Yo ni siquiera voy a discutir que pudiera ser cosa de la edad. No cabe descartarlo. Uno ha visto tantas veces este numerito, esta coreografía que empieza como una fiesta de instituto y termina como holocausto caníbal. Pero a un servidor toda esta gigantesca martingala montada alrededor de Yolanda Díaz (y por la propia Yolanda Díaz) se le antoja un ejercicio plenamente marketinero, es decir, básicamente farsesco. Es una convocatoria –para decirlo en puridad – antipodemita, oportunista y vacua.

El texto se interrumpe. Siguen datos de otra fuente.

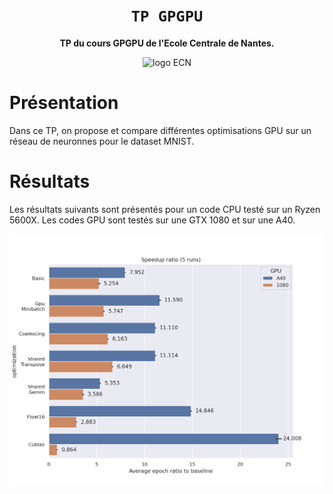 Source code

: <div align="center">
  <h1><code>TP GPGPU</code></h1>
  <p>
    <strong>TP du cours GPGPU de l'Ecole Centrale de Nantes.</strong>
  </p>
  <p>
    <img alt="logo ECN" src="https://upload.wikimedia.org/wikipedia/fr/thumb/c/c0/Logo_ECN.svg/1200px-Logo_ECN.svg.png" height="300" width="475">
  </p>
</div>

# Présentation

Dans ce TP, on propose et compare différentes optimisations GPU sur un réseau de neuronnes pour le dataset MNIST.

# Résultats

Les résultats suivants sont présentés pour un code CPU testé sur un Ryzen 5600X. Les codes GPU sont testés sur une GTX 1080 et sur une A40.

<div align="center">
  <p>
    <img alt="résultats" src="https://raw.githubusercontent.com/charles-zablit/TP-GPGPU/main/img/speedup.png">
  </p>
</div> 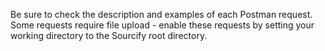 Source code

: Be sure to check the description and examples of each Postman request. Some requests require file upload - enable these requests by setting your working directory to the Sourcify root directory. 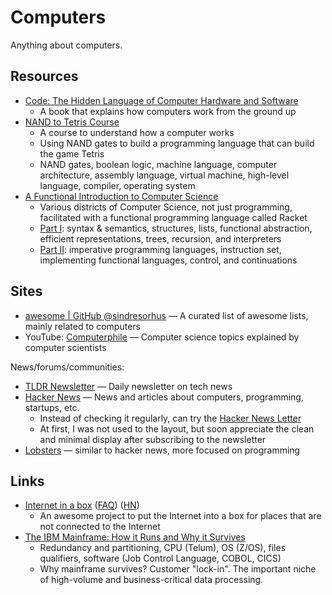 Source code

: # Computers

Anything about computers.

## Resources

- [Code: The Hidden Language of Computer Hardware and Software](https://www.codehiddenlanguage.com/)
  - A book that explains how computers work from the ground up
- [NAND to Tetris Course](https://www.nand2tetris.org/course)
  - A course to understand how a computer works
  - Using NAND gates to build a programming language that can build the game
    Tetris
  - NAND gates, boolean logic, machine language, computer architecture, assembly
    language, virtual machine, high-level language, compiler, operating system
- [A Functional Introduction to Computer Science](https://cs.uwaterloo.ca/~plragde/flane/FICS/)
  - Various districts of Computer Science, not just programming, facilitated
    with a functional programming language called Racket
  - [Part I](https://cs.uwaterloo.ca/~plragde/flane/FICS/): syntax & semantics,
    structures, lists, functional abstraction, efficient representations, trees,
    recursion, and interpreters
  - [Part II](https://cs.uwaterloo.ca/~plragde/flane/FICS2/): imperative
    programming languages, instruction set, implementing functional languages,
    control, and continuations

## Sites

- [awesome | GitHub @sindresorhus](https://github.com/sindresorhus/awesome) — A
  curated list of awesome lists, mainly related to computers
- YouTube: [Computerphile](https://www.youtube.com/@Computerphile/videos) —
  Computer science topics explained by computer scientists

News/forums/communities:

- [TLDR Newsletter](https://tldr.tech/tech/archives) — Daily newsletter on tech
  news
- [Hacker News](https://news.ycombinator.com/) — News and articles about
  computers, programming, startups, etc.
  - Instead of checking it regularly, can try the
    [Hacker News Letter](https://hackernewsletter.com/)
  - At first, I was not used to the layout, but soon appreciate the clean and
    minimal display after subscribing to the newsletter
- [Lobsters](https://lobste.rs/) — similar to hacker news, more focused on
  programming

## Links

- [Internet in a box](https://internet-in-a-box.org/)
  ([FAQ](https://wiki.iiab.io/go/FAQ))
  ([HN](https://news.ycombinator.com/item?id=35750165))
  - An awesome project to put the Internet into a box for places that are not
    connected to the Internet
- [The IBM Mainframe: How it Runs and Why it Survives](https://arstechnica.com/information-technology/2023/07/the-ibm-mainframe-how-it-runs-and-why-it-survives/)
  - Redundancy and partitioning, CPU (Telum), OS (Z/OS), files qualifiers,
    software (Job Control Language, COBOL, CICS)
  - Why mainframe survives? Customer "lock-in". The important niche of
    high-volume and business-critical data processing.
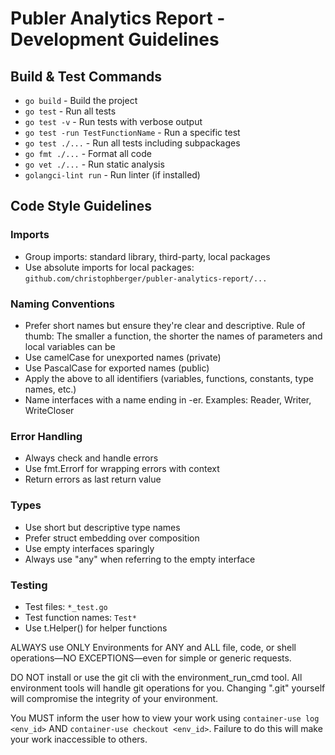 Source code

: # Publer Analytics Report - Development Guidelines

## Build & Test Commands
- `go build` - Build the project
- `go test` - Run all tests
- `go test -v` - Run tests with verbose output
- `go test -run TestFunctionName` - Run a specific test
- `go test ./...` - Run all tests including subpackages
- `go fmt ./...` - Format all code
- `go vet ./...` - Run static analysis
- `golangci-lint run` - Run linter (if installed)

## Code Style Guidelines

### Imports
- Group imports: standard library, third-party, local packages
- Use absolute imports for local packages: `github.com/christophberger/publer-analytics-report/...`

### Naming Conventions
- Prefer short names but ensure they're clear and descriptive. Rule of thumb: The smaller a function, the shorter the names of parameters and local variables can be
- Use camelCase for unexported names (private)
- Use PascalCase for exported names (public)
- Apply the above to all identifiers (variables, functions, constants, type names, etc.)
- Name interfaces with a name ending in -er. Examples: Reader, Writer, WriteCloser
 
### Error Handling
- Always check and handle errors
- Use fmt.Errorf for wrapping errors with context
- Return errors as last return value

### Types
- Use short but descriptive type names
- Prefer struct embedding over composition
- Use empty interfaces sparingly
- Always use "any" when referring to the empty interface

### Testing
- Test files: `*_test.go`
- Test function names: `Test*`
- Use t.Helper() for helper functions

ALWAYS use ONLY Environments for ANY and ALL file, code, or shell operations—NO EXCEPTIONS—even for simple or generic requests.

DO NOT install or use the git cli with the environment_run_cmd tool. All environment tools will handle git operations for you. Changing ".git" yourself will compromise the integrity of your environment.

You MUST inform the user how to view your work using `container-use log <env_id>` AND `container-use checkout <env_id>`. Failure to do this will make your work inaccessible to others.
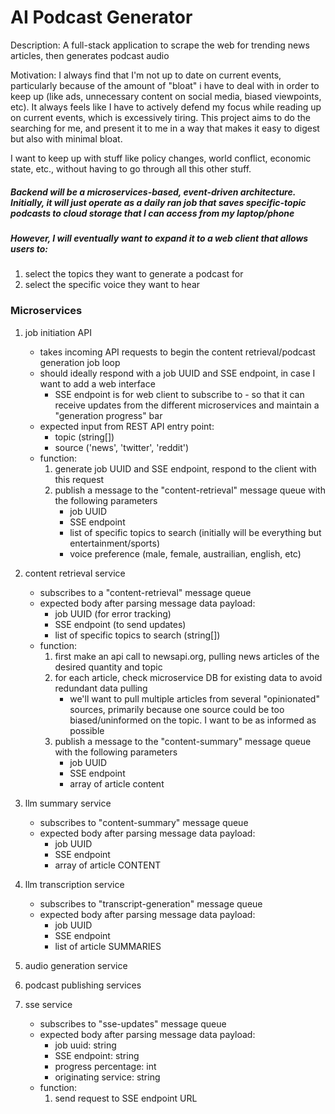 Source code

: # AI Podcast Generator

Description: A full-stack application to scrape the web for trending news articles, then generates podcast audio

Motivation: I always find that I'm not up to date on current events, particularly because of the amount of "bloat" i have to deal with in order to keep up (like ads, unnecessary content on social media, biased viewpoints, etc). It always feels like I have to actively defend my focus while reading up on current events, which is excessively tiring. This project aims to do the searching for me, and present it to me in a way that makes it easy to digest but also with minimal bloat.

I want to keep up with stuff like policy changes, world conflict, economic state, etc., without having to go through all this other stuff.

##### Backend will be a microservices-based, event-driven architecture. Initially, it will just operate as a daily ran job that saves specific-topic podcasts to cloud storage that I can access from my laptop/phone

##### However, I will eventually want to expand it to a web client that allows users to:
1. select the topics they want to generate a podcast for
2. select the specific voice they want to hear


### Microservices
1. job initiation API
    - takes incoming API requests to begin the content retrieval/podcast generation job loop
    - should ideally respond with a job UUID and SSE endpoint, in case I want to add a web interface
        - SSE endpoint is for web client to subscribe to - so that it can receive updates from the different microservices and maintain a "generation progress" bar
    - expected input from REST API entry point: 
        - topic (string[])
        - source ('news', 'twitter', 'reddit')
    - function:
        1. generate job UUID and SSE endpoint, respond to the client with this request
        2. publish a message to the "content-retrieval" message queue with the following parameters
            - job UUID
            - SSE endpoint
            - list of specific topics to search (initially will be everything but entertainment/sports)
            - voice preference (male, female, austrailian, english, etc)

2. content retrieval service
    - subscribes to a "content-retrieval" message queue
    - expected body after parsing message data payload: 
        - job UUID (for error tracking)
        - SSE endpoint (to send updates)
        - list of specific topics to search (string[])
    - function:
        1. first make an api call to newsapi.org, pulling news articles of the desired quantity and topic
        2. for each article, check microservice DB for existing data to avoid redundant data pulling
            - we'll want to pull multiple articles from several "opinionated" sources, primarily because one source could be too biased/uninformed on the topic. I want to be as informed as possible
        3. publish a message to the "content-summary" message queue with the following parameters
            - job UUID
            - SSE endpoint
            - array of article content

3. llm summary service
    - subscribes to "content-summary" message queue
    - expected body after parsing message data payload: 
        - job UUID
        - SSE endpoint
        - array of article CONTENT

4. llm transcription service
    - subscribes to "transcript-generation" message queue
    - expected body after parsing message data payload: 
        - job UUID
        - SSE endpoint
        - list of article SUMMARIES

5. audio generation service

6. podcast publishing services

7. sse service
    - subscribes to "sse-updates" message queue
    - expected body after parsing message data payload: 
        - job uuid: string
        - SSE endpoint: string
        - progress percentage: int
        - originating service: string
    - function:
        1. send request to SSE endpoint URL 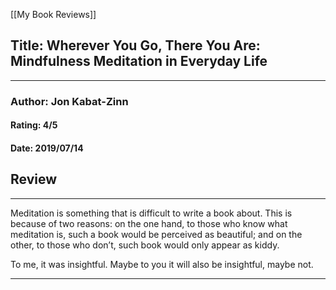 [[My Book Reviews]]

 
 ## Title: Wherever You Go, There You Are: Mindfulness Meditation in Everyday Life
 ---
 ### Author: Jon Kabat-Zinn
 #### Rating: 4/5
 #### Date: 2019/07/14


 ## Review
 ---
 Meditation is something that is difficult to write a book about. This is because of two reasons: on the one hand, to those who know what meditation is, such a book would be perceived as beautiful; and on the other, to those who don’t, such book would only appear as kiddy.   
  
To me, it was insightful. Maybe to you it will also be insightful, maybe not.  




 ---
  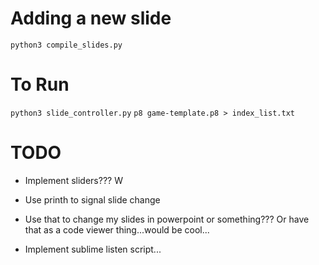 <!-- `pico-build build --src ./src --cart ./game-template.p8 --watch` -->

# Adding a new slide
`python3 compile_slides.py`

# To Run
`python3 slide_controller.py`
`p8 game-template.p8 > index_list.txt`


# TODO
* Implement sliders???      W


* Use printh to signal slide change
* Use that to change my slides in powerpoint or something???
    Or have that as a code viewer thing...would be cool...
* Implement sublime listen script...
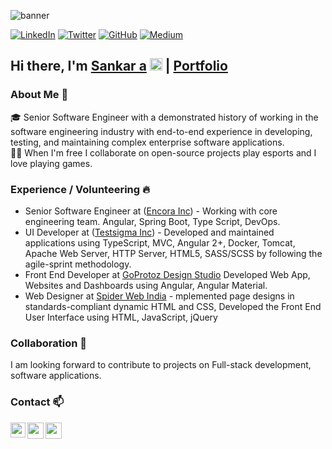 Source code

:![banner](https://github.com/kiranmuddam/kiranmuddam/blob/master/0.jpeg)

[![LinkedIn](https://img.shields.io/badge/LinkedIn-kiranmuddam-blue?style=flat-square&logo=linkedin)](https://www.linkedin.com/in/sankar-s-892060130/)
[![Twitter](https://img.shields.io/twitter/follow/kiranbabumuddam?style=flat-square&logo=twitter)](https://twitter.com/sssankarsam)
[![GitHub](https://img.shields.io/badge/GitHub-kiranmuddam-lightgrey?style=flat-square&logo=github)](https://github.com/sankarsans)
[![Medium](https://img.shields.io/badge/Blog-https://blog.kiranmuddam.com-green?style=flat-square&logo=blog)](https://stackoverflow.com/users/12023432/sankar)

## Hi there, I'm  [Sankar a](https://sankarsans.github.io/sankar.github.io/)  <img src="https://github.com/TheDudeThatCode/TheDudeThatCode/blob/master/Assets/Hi.gif" width="20px"> | [Portfolio](https://sankarsans.github.io/sankar.github.io/)

### About Me 🚀

🎓 Senior Software Engineer with a demonstrated history of working in the software engineering industry with end-to-end experience in developing, testing, and maintaining complex enterprise software applications. <br>
👨‍💻 When I'm free I collaborate on open-source projects play esports and I love playing games.

### Experience / Volunteering 🔥

- Senior Software Engineer at ([Encora Inc](https://www.encora.com/)) - Working with core engineering team. Angular, Spring Boot, Type Script, DevOps.
- UI Developer at ([Testsigma Inc](https://testsigma.com/)) - Developed and maintained applications using TypeScript, MVC, Angular 2+, Docker, Tomcat, Apache Web Server, HTTP Server, HTML5, SASS/SCSS by following the agile-sprint methodology.
- Front End Developer at [GoProtoz Design Studio](https://www.goprotoz.com) Developed Web App, Websites and Dashboards using Angular, Angular Material.
- Web Designer at [Spider Web India](https://spiderwebindia.in) - mplemented page designs in standards-compliant dynamic HTML and CSS, Developed the Front End User Interface using HTML, JavaScript, jQuery


### Collaboration 👯

I am looking forward to contribute to projects on Full-stack development, software applications.

### Contact 📫

<a href="https://www.linkedin.com/in/sankar-s-892060130/">
  <img align="left" width="24px" src="https://cdn.jsdelivr.net/npm/simple-icons@v3/icons/linkedin.svg"  />
</a>
<a href="https://twitter.com/sssankarsam">
  <img align="left" width="26px" src="https://cdn.jsdelivr.net/npm/simple-icons@v3/icons/twitter.svg" />
</a>
<a href="mailto:sssankarsam@gmail.com">
  <img align="left" width="26px" src="https://cdn.jsdelivr.net/npm/simple-icons@v3/icons/gmail.svg" />
</a>

<br />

Llega esta señora y te dice, henchida de emoción: “Quiero ser la primea presidenta del Gobierno de España”. Entiendo que le afecte mucho, por supuesto pero, ¿a mí qué diablos me importa? Supuestamente la emotividad colectiva de este anhelo está enraizado en el significado de quien lo anuncia. ¿Qué significa política e ideológicamente Yolanda Díaz? Una excomunista socialdemocratizada, al igual que la socialdemocracia del PSOE ha optado por el populismo despepitado e irresponsable. Díaz podía militar en el PSOE perfectamente mañana mismo. Subir tres veces el salario mínimo interprofesional está bien – con sus luces y sus sombras — pero no es ningún cambio (o comienzo de cambio) estructural en este país. Lo es más, por ejemplo, acertar en el diseño de una política de becas y que se articulen los programas estatales con las becas de comunidades autónomas y de entes locales. Pero eso no forma parte del negociado de Díaz, por supuesto, y calla, como calla cuando el ingreso mínimo vital solo llega al 27% de los hogares donde se necesita dos años después de su creación. Pero da igual.

Se trata de una operación política tan obvia y compleja como un botijo y que tiene en el PSOE de Pedro Sánchez un cómplice necesario. Una parte sustancial de los socios de Podemos están hartos del verticalismo de Ioane Belarra y sus conmilitones y de la ceñuda  tutela de Pablo Iglesias, que dejó el Gobierno, en un gesto de suprema banalidad, porque lo que le gusta es dictar cátedra jenízara en sus programas televisivos, gruñir en la cadena SER y ejercer de sumo sacerdote sin marcharse las manos con las contradicciones y decepciones de la gestión pública. Esos lujos tienen su precio. Y el mayor precio es haber dejado inerme a su partido declarando a Yolanda Díaz como su sucesora como figura central de Unidas Podemos en el Ejecutivo. Al pequeño y ensoberbecido intelectual que es Iglesias no se le pasó por la cabeza que la ministra de Trabajo tuviera unas ambiciones propias particularmente intensas. Debió fijarse en el rubio de bote, los labios rojo pasión, los trajes de nívea blancura, la sonrisa de mermelada y la vocecita atiplada de la vicepresidenta. Se estaba construyendo un personaje a toda velocidad: principista y negociadora, paciente e inflexible, empática pero prudente.  Para pasarles por encima.

De repente Podemos ha envejecido. Qué impresionante crónica morada la de la última década: desde denunciar la falsedad de la representación en el sistema parlamentario a comprobar atónitos que su coaligado (Izquierda Unida) te levante la que es obtenido con ese discurso deslegitimador. La creciente debilitación de las expectativas electorales de Podemos – y el hartazgo hacia el pablismo – ha alarmado a la izquierda madrileña y periférica: En Común Podem, Más País, Compromís et alii. El PSOE aplaude silenciosamente: su máxima aspiración es que Podemos termine admitiéndose como pieza en Sumar, confederación de partidos y plataformas y clubes yolandizadamente moderados que permita reeditar un Gobierno entre el PSOE y una izquierda reorganizada, más amable, más pactista, más doméstica, con los mismos apoyos de fuerzas independentistas catalanas y vascas. “Hoy empieza todo”, dijo Díaz ayer. Antes la izquierda creía en la Historia y sabía que nunca hay un momento donde empieza todo. Ni siquiera las ambiciones más humildes, sonrientes y descarnadas.